_DATA IN THIS EXERCISE_:
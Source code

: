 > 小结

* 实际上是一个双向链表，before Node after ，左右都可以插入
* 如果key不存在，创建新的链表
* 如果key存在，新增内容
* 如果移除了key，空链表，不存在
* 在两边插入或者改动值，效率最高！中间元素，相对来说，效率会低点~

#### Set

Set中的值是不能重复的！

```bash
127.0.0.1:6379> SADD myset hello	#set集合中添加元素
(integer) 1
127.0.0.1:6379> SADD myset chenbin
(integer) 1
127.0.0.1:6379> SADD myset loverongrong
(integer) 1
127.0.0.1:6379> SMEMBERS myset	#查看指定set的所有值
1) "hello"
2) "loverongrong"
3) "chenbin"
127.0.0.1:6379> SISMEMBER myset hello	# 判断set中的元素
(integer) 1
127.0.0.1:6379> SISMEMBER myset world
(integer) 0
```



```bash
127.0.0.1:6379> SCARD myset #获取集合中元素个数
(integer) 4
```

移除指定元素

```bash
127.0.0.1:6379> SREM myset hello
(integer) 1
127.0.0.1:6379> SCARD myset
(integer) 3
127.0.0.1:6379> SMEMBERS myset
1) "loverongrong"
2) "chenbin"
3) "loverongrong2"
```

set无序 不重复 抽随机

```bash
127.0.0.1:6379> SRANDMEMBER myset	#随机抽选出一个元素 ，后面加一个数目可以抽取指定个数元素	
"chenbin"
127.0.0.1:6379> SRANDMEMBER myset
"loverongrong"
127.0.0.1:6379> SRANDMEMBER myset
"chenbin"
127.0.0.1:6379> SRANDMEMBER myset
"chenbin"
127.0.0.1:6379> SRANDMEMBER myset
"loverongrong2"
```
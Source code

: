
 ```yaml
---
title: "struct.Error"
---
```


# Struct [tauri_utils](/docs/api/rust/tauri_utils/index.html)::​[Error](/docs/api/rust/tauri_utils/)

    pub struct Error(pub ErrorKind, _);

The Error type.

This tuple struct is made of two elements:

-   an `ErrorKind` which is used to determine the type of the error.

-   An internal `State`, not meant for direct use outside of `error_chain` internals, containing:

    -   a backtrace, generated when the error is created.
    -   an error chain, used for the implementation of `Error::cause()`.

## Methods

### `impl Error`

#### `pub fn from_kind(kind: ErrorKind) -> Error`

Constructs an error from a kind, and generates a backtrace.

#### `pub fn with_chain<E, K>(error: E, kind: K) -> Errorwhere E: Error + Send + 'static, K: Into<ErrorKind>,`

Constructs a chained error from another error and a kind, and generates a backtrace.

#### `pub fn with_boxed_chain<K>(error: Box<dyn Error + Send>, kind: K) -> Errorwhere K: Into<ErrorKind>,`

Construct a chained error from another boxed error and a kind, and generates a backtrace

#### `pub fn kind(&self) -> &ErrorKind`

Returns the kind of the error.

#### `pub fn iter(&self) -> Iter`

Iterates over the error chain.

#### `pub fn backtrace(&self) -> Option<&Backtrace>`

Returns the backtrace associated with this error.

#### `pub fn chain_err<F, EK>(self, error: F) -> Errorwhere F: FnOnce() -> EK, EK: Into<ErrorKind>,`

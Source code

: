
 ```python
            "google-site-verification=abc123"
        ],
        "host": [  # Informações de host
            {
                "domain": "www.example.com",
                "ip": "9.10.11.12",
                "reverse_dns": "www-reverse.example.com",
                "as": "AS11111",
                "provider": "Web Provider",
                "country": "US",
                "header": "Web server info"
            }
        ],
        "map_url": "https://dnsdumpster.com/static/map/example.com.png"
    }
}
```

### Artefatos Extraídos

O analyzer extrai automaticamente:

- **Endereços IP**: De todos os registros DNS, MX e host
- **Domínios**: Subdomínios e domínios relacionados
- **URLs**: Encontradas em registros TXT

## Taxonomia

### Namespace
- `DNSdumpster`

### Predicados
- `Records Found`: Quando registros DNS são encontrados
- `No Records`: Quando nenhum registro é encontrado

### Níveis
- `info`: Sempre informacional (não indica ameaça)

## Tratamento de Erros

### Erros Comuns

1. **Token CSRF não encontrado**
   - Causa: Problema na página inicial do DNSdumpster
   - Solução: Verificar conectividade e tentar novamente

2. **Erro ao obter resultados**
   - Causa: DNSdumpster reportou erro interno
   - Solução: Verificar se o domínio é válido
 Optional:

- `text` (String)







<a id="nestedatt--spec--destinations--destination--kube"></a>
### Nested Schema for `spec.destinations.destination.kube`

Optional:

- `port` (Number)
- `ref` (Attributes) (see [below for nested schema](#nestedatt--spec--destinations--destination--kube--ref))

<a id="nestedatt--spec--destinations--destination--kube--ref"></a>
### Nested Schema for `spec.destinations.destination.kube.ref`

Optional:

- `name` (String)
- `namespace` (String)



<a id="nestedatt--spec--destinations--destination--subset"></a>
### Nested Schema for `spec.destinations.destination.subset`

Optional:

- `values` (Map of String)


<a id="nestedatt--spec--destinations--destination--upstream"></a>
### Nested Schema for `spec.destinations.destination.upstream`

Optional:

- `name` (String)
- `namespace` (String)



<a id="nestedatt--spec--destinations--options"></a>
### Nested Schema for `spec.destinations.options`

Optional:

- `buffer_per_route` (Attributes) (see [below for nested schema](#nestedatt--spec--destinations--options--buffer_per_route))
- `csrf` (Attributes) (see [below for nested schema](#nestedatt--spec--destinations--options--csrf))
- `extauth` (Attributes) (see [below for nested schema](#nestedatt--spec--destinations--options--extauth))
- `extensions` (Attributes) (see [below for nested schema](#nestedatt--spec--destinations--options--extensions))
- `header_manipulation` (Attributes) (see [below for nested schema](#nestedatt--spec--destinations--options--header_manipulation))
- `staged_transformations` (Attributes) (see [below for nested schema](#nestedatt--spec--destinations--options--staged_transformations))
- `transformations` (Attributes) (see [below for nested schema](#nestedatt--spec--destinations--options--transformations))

_EXERCISE DESCRIPTION_: From the data above, copy each line that holds "SCARD".

_EXERCISE OUTPUT_:
127.0.0.1:6379> SCARD myset #获取集合中元素个数
127.0.0.1:6379> SCARD myset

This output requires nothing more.